Missed oppurtinity?

I think "Saving Beshka Or Malcolm" and "Let Besha Kill Master or Not" choices should effect on Beshka's decision on coming with you to Westeros. If you treated her nice, she comes with you. If you treated her like shit, she does not come with you and stays behind. I think this would've choices matter much more. What do you think?

Comments

  • OzzyUKOzzyUK Moderator

    That might have been a fun idea but if they did that it would make her determinate, as she comes with you no matter what they might have something planned for her in episode 6 as she will be there for Asher if Rodrik stays behind and if Asher stays behind you can tell her to protect Rodrik so i'm guessing she might play a main or important part in the final episode.

  • Maybe she'll be the protector of the lord or something like that.

  • edited July 2015

    Since I never liked Beskha's character I made everything to distance Asher from her since episode 1. As soon as episode 3 she was so pissed off already she logically told Asher that she wouldn't go to Westeros with him.

    In episode 5 after even worse treatment and the Master situation where I forbid her to take her revenge, suddenly she starts to call Asher "little brother" when she didn't even call him that previously, and she comes because "you're my family after all", when I made sure to make clear to her at every opportunity available that Asher's only family was his real one.

    WTF. It didn't make the slightest sense. When we complain about the fact that choices don't matter, it's exactly this. I mean, if Telltale had decided that Asher and Beskha end up having this "brother/sister" relationship no matter what, then don't give us dialogues and choices that would logically prevent any chance of such close relationship to happen.

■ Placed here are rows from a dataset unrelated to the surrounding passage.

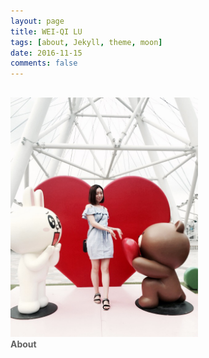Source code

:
 ```yaml
---
layout: page
title: WEI-QI LU
tags: [about, Jekyll, theme, moon]
date: 2016-11-15
comments: false
---
```

<div style="margin-top: 30px; height: 400px; overflow: hidden;">
	<div style="width: 330px; float: left;">
		<img style="width: 300px; margin:0;" src="/assets/img/weiqi.jpg">
	</div>
	<div style="width: 392px; float: left;">
		<span style="color:#606060">
			<b>About</b><br>
			陆韡琪是一个出生于1990年的设计师<br>
			从小就爱好美术的她 于2014年正式成为一名UI设计师<br>
			面对生活 她热情开朗 喜欢感受大自然的馈赠 偶尔有点儿小二<br>
			面对工作 她勤奋好学 不断努力优化界面 甚至有点儿小强迫症～<br><br>
			<b>Projects</b><br>
			天天果园移动端产品设计、太平洋保险车主平台设计、<br>
			中华保险作业系统移动端设计、挖矿官网首页改版等<br><br>
			<b>Skills</b><br>
            UI设计 ｜ 交互设计 ｜ 动效设计｜ H5+CSS3+jQuery<br><br>
			<b>Contact</b><br>
			18217123430@163.com
		</span>
	</div>	
</div>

    We want choices to matter = we'd rather have less apparent freedom and less directions but that when you direct your characterization toward an available direction, the game don't force a 180 turn on you.

    No fake choices.

  • i agree with you

    Since I never liked Beskha's character I made everything to distance Asher from her since episode 1. As soon as episode 3 she was so pissed

  • i think she could've been replaced with Amaya or someone else . It'd add replayability to this game which isn't a bad thing.

    OzzyUK posted: »

    That might have been a fun idea but if they did that it would make her determinate, as she comes with you no matter what they might have som

  • edited July 2015

    This is why if you chose to Let Asher Die I will be mad if she stays to fight with Rodrick . She told Asher if he died she would take the gold and run. I don't see any reason for her to stay if Asher dies she made it clear several times in the game that she did not like his family . Mentions them exiling him several times . Curses Malcolm when he volunteers her for Mereen mission, and when she asks who is in charge of the army she says Lord sounds an awful lot like master . If she stays and fights I will lose my shit.

    Since I never liked Beskha's character I made everything to distance Asher from her since episode 1. As soon as episode 3 she was so pissed

  • Well, I mean, it doesn't really make sense for Asher to hate Beskha as he's been hanging out with her voluntarily for years.

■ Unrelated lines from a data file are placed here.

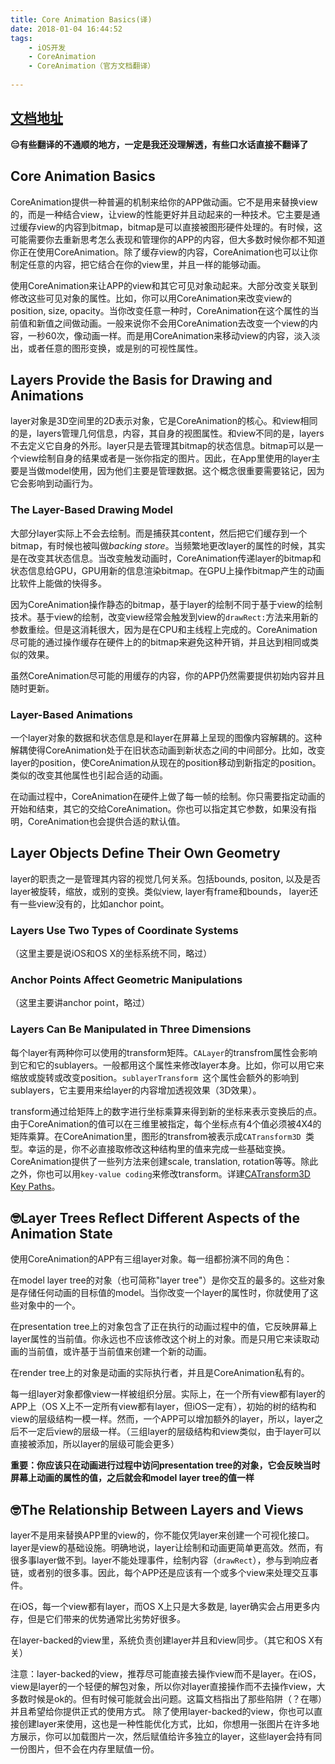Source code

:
 ```yaml
---
title: Core Animation Basics(译)
date: 2018-01-04 16:44:52
tags: 
	- iOS开发 
	- CoreAnimation
	- CoreAnimation（官方文档翻译）
	
---
```


## [文档地址](https://developer.apple.com/library/content/documentation/Cocoa/Conceptual/CoreAnimation_guide/CoreAnimationBasics/CoreAnimationBasics.html)

**😑有些翻译的不通顺的地方，一定是我还没理解透，有些口水话直接不翻译了**

## Core Animation Basics

CoreAnimation提供一种普遍的机制来给你的APP做动画。它不是用来替换view的，而是一种结合view，让view的性能更好并且动起来的一种技术。它主要是通过缓存view的内容到bitmap，bitmap是可以直接被图形硬件处理的。有时候，这可能需要你去重新思考怎么表现和管理你的APP的内容，但大多数时候你都不知道你正在使用CoreAnimation。除了缓存view的内容，CoreAnimation也可以让你制定任意的内容，把它结合在你的view里，并且一样的能够动画。

使用CoreAnimation来让APP的view和其它可见对象动起来。大部分改变关联到修改这些可见对象的属性。比如，你可以用CoreAnimation来改变view的position, size, opacity。当你改变任意一种时，CoreAnimation在这个属性的当前值和新值之间做动画。一般来说你不会用CoreAnimation去改变一个view的内容，一秒60次，像动画一样。而是用CoreAnimation来移动view的内容，淡入淡出，或者任意的图形变换，或是别的可视性属性。


## Layers Provide the Basis for Drawing and Animations

layer对象是3D空间里的2D表示对象，它是CoreAnimation的核心。和view相同的是，layers管理几何信息，内容，其自身的视图属性。和view不同的是，layers不去定义它自身的外形。layer只是去管理其bitmap的状态信息。bitmap可以是一个view绘制自身的结果或者是一张你指定的图片。因此，在App里使用的layer主要是当做model使用，因为他们主要是管理数据。这个概念很重要需要铭记，因为它会影响到动画行为。


### The Layer-Based Drawing Model

大部分layer实际上不会去绘制。而是捕获其content，然后把它们缓存到一个bitmap，有时候也被叫做*backing store*。当频繁地更改layer的属性的时候，其实是在改变其状态信息。当改变触发动画时，CoreAnimation传递layer的bitmap和状态信息给GPU，GPU用新的信息渲染bitmap。在GPU上操作bitmap产生的动画比软件上能做的快得多。

因为CoreAnimation操作静态的bitmap，基于layer的绘制不同于基于view的绘制技术。基于view的绘制，改变view经常会触发到view的`drawRect:`方法来用新的参数重绘。但是这消耗很大，因为是在CPU和主线程上完成的。CoreAnimation尽可能的通过操作缓存在硬件上的的bitmap来避免这种开销，并且达到相同或类似的效果。

虽然CoreAnimation尽可能的用缓存的内容，你的APP仍然需要提供初始内容并且随时更新。

### Layer-Based Animations

一个layer对象的数据和状态信息是和layer在屏幕上呈现的图像内容解耦的。这种解耦使得CoreAnimation处于在旧状态动画到新状态之间的中间部分。比如，改变layer的position，使CoreAnimation从现在的position移动到新指定的position。类似的改变其他属性也引起合适的动画。

在动画过程中，CoreAnimation在硬件上做了每一帧的绘制。你只需要指定动画的开始和结束，其它的交给CoreAnimation。你也可以指定其它参数，如果没有指明，CoreAnimation也会提供合适的默认值。

## Layer Objects Define Their Own Geometry

layer的职责之一是管理其内容的视觉几何关系。包括bounds, positon, 以及是否layer被旋转，缩放，或别的变换。类似view, layer有frame和bounds， layer还有一些view没有的，比如anchor point。

### Layers Use Two Types of Coordinate Systems

（这里主要是说iOS和OS X的坐标系统不同，略过）

### Anchor Points Affect Geometric Manipulations

（这里主要讲anchor point，略过）

### Layers Can Be Manipulated in Three Dimensions

每个layer有两种你可以使用的transform矩阵。`CALayer`的transfrom属性会影响到它和它的sublayers。一般都用这个属性来修改layer本身。比如，你可以用它来缩放或旋转或改变position。`sublayerTransform `这个属性会额外的影响到sublayers，它主要用来给layer的内容增加透视效果（3D效果）。

transform通过给矩阵上的数字进行坐标乘算来得到新的坐标来表示变换后的点。由于CoreAnimation的值可以在三维里被指定，每个坐标点有4个值必须被4X4的矩阵乘算。在CoreAnimation里，图形的transfrom被表示成`CATransform3D `类型。幸运的是，你不必直接取修改这种结构里的值来完成一些基础变换。CoreAnimation提供了一些列方法来创建scale, translation, rotation等等。除此之外，你也可以用`key-value coding`来修改transform。详建[CATransform3D Key Paths](https://developer.apple.com/library/content/documentation/Cocoa/Conceptual/CoreAnimation_guide/Key-ValueCodingExtensions/Key-ValueCodingExtensions.html#//apple_ref/doc/uid/TP40004514-CH12-SW1)。

## 🤓Layer Trees Reflect Different Aspects of the Animation State

使用CoreAnimation的APP有三组layer对象。每一组都扮演不同的角色：

在model layer tree的对象（也可简称"layer tree"）是你交互的最多的。这些对象是存储任何动画的目标值的model。当你改变一个layer的属性时，你就使用了这些对象中的一个。

在presentation tree上的对象包含了正在执行的动画过程中的值，它反映屏幕上layer属性的当前值。你永远也不应该修改这个树上的对象。而是只用它来读取动画的当前值，或许基于当前值来创建一个新的动画。

在render tree上的对象是动画的实际执行者，并且是CoreAnimation私有的。

每一组layer对象都像view一样被组织分层。实际上，在一个所有view都有layer的APP上（OS X上不一定所有view都有layer，但iOS一定有），初始的树的结构和view的层级结构一模一样。然而，一个APP可以增加额外的layer，所以，layer之后不一定后view的层级一样。（三组layer的层级结构和view类似，由于layer可以直接被添加，所以layer的层级可能会更多）

**重要：你应该只在动画进行过程中访问presentation tree的对象，它会反映当时屏幕上动画的属性的值，之后就会和model layer tree的值一样**

## 🤓The Relationship Between Layers and Views

layer不是用来替换APP里的view的，你不能仅凭layer来创建一个可视化接口。layer是view的基础设施。明确地说，layer让绘制和动画更简单更高效。然而，有很多事layer做不到。layer不能处理事件，绘制内容（`drawRect`），参与到响应者链，或者别的很多事。因此，每个APP还是应该有一个或多个view来处理交互事件。

在iOS，每一个view都有layer，而OS X上只是大多数是, layer确实会占用更多内存，但是它们带来的优势通常比劣势好很多。

在layer-backed的view里，系统负责创建layer并且和view同步。（其它和OS X有关）

注意：layer-backed的view，推荐尽可能直接去操作view而不是layer。在iOS，view是layer的一个轻便的解包对象，所以你对layer直接操作而不去操作view，大多数时候是ok的。但有时候可能就会出问题。这篇文档指出了那些陷阱（？在哪）并且希望给你提供正式的使用方式。
除了使用layer-backed的view，你也可以直接创建layer来使用，这也是一种性能优化方式，比如，你想用一张图片在许多地方展示，你可以加载图片一次，然后赋值给许多独立的layer，这些layer会持有同一份图片，但不会在内存里赋值一份。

    Familial bonds are year-spanning, and the strong bond between them had been made long before we take control of Asher, whether you like it or not. If Beskha was a character we meet as Asher for the first time in the game, then yeah, it'd make sense for the relationship to be more divergent. But it's canon for Beskha and Asher to be very close, or they wouldn't be together years after meeting each other.

    Since I never liked Beskha's character I made everything to distance Asher from her since episode 1. As soon as episode 3 she was so pissed

  • I completely disagree, I think that would go way against what Beskhas character is all about. Remember that we're told that Beskha and Asher have spent years together, I think if she were to not go with him over 2 or so choices then that would be pretty dumb.

  • I agree with that too, it's just a matter of long term memory when it comes to how I treat a certain person that comes into play. I treated Beskha like family the entire time, it was just with other characters really.

    Green613 posted: »

    I completely disagree, I think that would go way against what Beskhas character is all about. Remember that we're told that Beskha and Asher

  • Same response

    Yeah, that's exactly my point. In your case it's the perfect outcome for the way you developed their relationship. In my case it's just stupid.

  • edited July 2015

    Hadn't really thought about that yet.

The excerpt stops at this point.